- _Assigned task_
Extract the lines from the first one in the records below through the line containing "- **Real-time Weather", keeping both ends and leaving out any pictures.

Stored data
····················

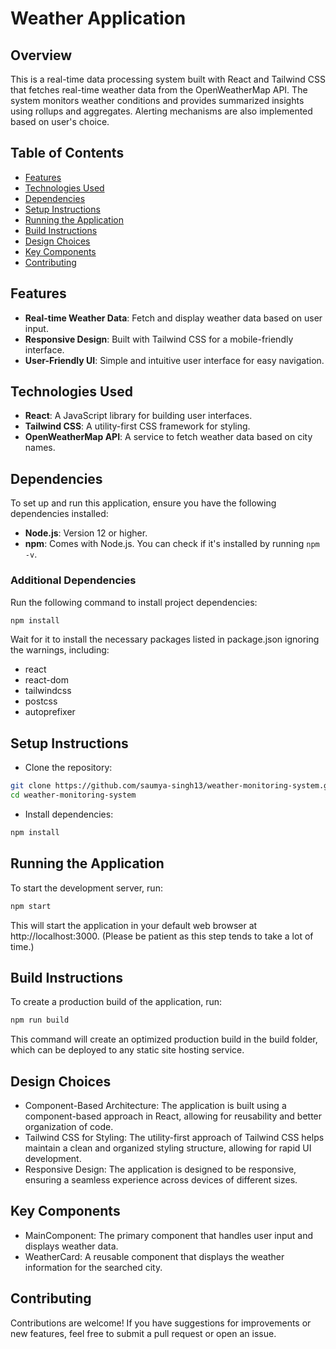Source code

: # Weather Application

## Overview

This is a real-time data processing system built with React and Tailwind CSS that fetches real-time weather data from the OpenWeatherMap API. The system monitors weather conditions and provides summarized insights using rollups and aggregates. Alerting mechanisms are also implemented based on user's choice.

## Table of Contents

- [Features](#features)
- [Technologies Used](#technologies-used)
- [Dependencies](#dependencies)
- [Setup Instructions](#setup-instructions)
- [Running the Application](#running-the-application)
- [Build Instructions](#build-instructions)
- [Design Choices](#design-choices)
- [Key Components](#key-components)
- [Contributing](#contributing)

## Features

- **Real-time Weather Data**: Fetch and display weather data based on user input.
- **Responsive Design**: Built with Tailwind CSS for a mobile-friendly interface.
- **User-Friendly UI**: Simple and intuitive user interface for easy navigation.

## Technologies Used

- **React**: A JavaScript library for building user interfaces.
- **Tailwind CSS**: A utility-first CSS framework for styling.
- **OpenWeatherMap API**: A service to fetch weather data based on city names.

## Dependencies

To set up and run this application, ensure you have the following dependencies installed:

- **Node.js**: Version 12 or higher.
- **npm**: Comes with Node.js. You can check if it's installed by running `npm -v`.

### Additional Dependencies

Run the following command to install project dependencies:

```bash
npm install
```
Wait for it to install the necessary packages listed in package.json ignoring the warnings, including:

- react
- react-dom
- tailwindcss
- postcss
- autoprefixer
  

## Setup Instructions
- Clone the repository:

```bash
git clone https://github.com/saumya-singh13/weather-monitoring-system.git
cd weather-monitoring-system
```
- Install dependencies:

```bash
npm install
```
## Running the Application
To start the development server, run:
```bash
npm start
```
This will start the application in your default web browser at http://localhost:3000. (Please be patient as this step tends to take a lot of time.)

## Build Instructions
To create a production build of the application, run:

```bash
npm run build
```
This command will create an optimized production build in the build folder, which can be deployed to any static site hosting service.

## Design Choices
- Component-Based Architecture: The application is built using a component-based approach in React, allowing for reusability and better organization of code.
- Tailwind CSS for Styling: The utility-first approach of Tailwind CSS helps maintain a clean and organized styling structure, allowing for rapid UI development.
- Responsive Design: The application is designed to be responsive, ensuring a seamless experience across devices of different sizes.
## Key Components
- MainComponent: The primary component that handles user input and displays weather data.
- WeatherCard: A reusable component that displays the weather information for the searched city.

## Contributing
Contributions are welcome! If you have suggestions for improvements or new features, feel free to submit a pull request or open an issue.
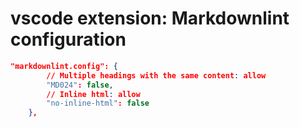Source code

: # vscode extension: Markdownlint configuration

```json
"markdownlint.config": {
        // Multiple headings with the same content: allow
        "MD024": false,
        // Inline html: allow
        "no-inline-html": false
    },
```
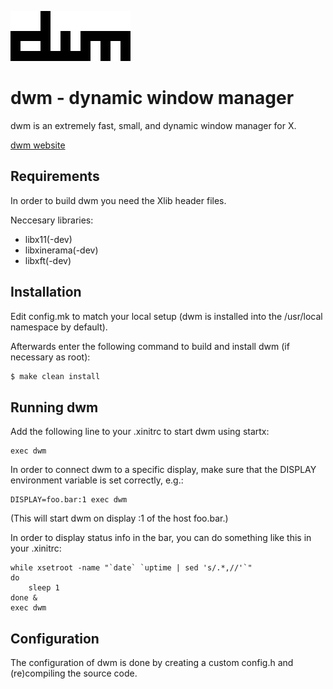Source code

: 
![dwm logo](dwm.png)

# dwm - dynamic window manager

dwm is an extremely fast, small, and dynamic window manager for X.

[dwm website](https://dwm.suckless.org)

## Requirements

In order to build dwm you need the Xlib header files.

Neccesary libraries:
- libx11(-dev)
- libxinerama(-dev)
- libxft(-dev)
 

## Installation

Edit config.mk to match your local setup (dwm is installed into
the /usr/local namespace by default).

Afterwards enter the following command to build and install dwm (if
necessary as root):
```cmd
$ make clean install
```


## Running dwm

Add the following line to your .xinitrc to start dwm using startx:
```
exec dwm
```
In order to connect dwm to a specific display, make sure that
the DISPLAY environment variable is set correctly, e.g.:
```
DISPLAY=foo.bar:1 exec dwm
```
(This will start dwm on display :1 of the host foo.bar.)

In order to display status info in the bar, you can do something
like this in your .xinitrc:
```
while xsetroot -name "`date` `uptime | sed 's/.*,//'`"
do
    sleep 1
done &
exec dwm
```


## Configuration

The configuration of dwm is done by creating a custom config.h
and (re)compiling the source code.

····················

- _Output_
Source code

: # Weather Application

## Overview

This is a real-time data processing system built with React and Tailwind CSS that fetches real-time weather data from the OpenWeatherMap API. The system monitors weather conditions and provides summarized insights using rollups and aggregates. Alerting mechanisms are also implemented based on user's choice.

## Table of Contents

- [Features](#features)
- [Technologies Used](#technologies-used)
- [Dependencies](#dependencies)
- [Setup Instructions](#setup-instructions)
- [Running the Application](#running-the-application)
- [Build Instructions](#build-instructions)
- [Design Choices](#design-choices)
- [Key Components](#key-components)
- [Contributing](#contributing)

## Features

- **Real-time Weather Data**: Fetch and display weather data based on user input.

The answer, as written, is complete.